* _Task instructions_
Please copy out every line of the listing below in which the word "with" appears.

***

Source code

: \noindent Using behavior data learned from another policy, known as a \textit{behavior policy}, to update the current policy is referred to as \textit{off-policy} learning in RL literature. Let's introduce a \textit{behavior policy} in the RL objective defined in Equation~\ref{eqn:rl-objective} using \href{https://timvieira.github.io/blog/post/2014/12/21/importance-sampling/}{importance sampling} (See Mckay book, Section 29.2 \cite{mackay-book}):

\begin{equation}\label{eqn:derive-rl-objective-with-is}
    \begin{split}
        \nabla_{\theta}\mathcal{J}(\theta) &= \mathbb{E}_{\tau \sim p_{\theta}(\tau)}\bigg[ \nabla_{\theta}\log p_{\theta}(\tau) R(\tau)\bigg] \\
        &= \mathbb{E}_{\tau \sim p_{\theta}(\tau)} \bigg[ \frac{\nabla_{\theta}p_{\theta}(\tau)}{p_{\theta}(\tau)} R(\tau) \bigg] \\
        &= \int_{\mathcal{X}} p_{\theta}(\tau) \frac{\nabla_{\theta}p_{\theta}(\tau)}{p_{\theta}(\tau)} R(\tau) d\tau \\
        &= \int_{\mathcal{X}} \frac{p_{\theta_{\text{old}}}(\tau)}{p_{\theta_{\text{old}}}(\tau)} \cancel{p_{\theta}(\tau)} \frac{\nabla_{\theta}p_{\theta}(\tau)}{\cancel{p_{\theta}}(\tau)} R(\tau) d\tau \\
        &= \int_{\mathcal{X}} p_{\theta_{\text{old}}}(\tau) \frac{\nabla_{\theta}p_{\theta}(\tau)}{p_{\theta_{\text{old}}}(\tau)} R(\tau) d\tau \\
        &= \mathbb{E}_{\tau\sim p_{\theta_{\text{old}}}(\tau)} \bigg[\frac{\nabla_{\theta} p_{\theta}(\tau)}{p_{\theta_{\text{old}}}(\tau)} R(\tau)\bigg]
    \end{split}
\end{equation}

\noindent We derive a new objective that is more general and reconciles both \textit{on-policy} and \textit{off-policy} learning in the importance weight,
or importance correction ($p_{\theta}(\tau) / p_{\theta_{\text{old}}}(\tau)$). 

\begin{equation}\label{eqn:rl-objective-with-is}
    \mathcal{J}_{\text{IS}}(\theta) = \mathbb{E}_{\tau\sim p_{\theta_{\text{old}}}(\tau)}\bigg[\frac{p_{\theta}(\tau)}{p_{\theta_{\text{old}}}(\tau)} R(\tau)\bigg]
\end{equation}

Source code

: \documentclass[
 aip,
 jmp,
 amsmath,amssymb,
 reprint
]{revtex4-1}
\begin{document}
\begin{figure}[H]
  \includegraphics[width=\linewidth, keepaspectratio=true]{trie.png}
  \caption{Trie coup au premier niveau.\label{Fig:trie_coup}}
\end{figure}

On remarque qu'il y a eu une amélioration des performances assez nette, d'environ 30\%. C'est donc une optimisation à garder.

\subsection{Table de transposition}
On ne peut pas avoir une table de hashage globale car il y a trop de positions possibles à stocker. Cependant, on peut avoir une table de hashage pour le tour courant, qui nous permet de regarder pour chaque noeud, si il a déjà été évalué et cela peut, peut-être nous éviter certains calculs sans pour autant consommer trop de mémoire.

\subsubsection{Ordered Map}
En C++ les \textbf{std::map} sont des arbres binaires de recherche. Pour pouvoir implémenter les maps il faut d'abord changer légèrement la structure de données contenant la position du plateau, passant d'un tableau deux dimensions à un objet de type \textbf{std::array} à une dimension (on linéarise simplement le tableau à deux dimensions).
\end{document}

***

* _Exercise answer_
\begin{equation}\label{eqn:derive-rl-objective-with-is}
\begin{equation}\label{eqn:rl-objective-with-is}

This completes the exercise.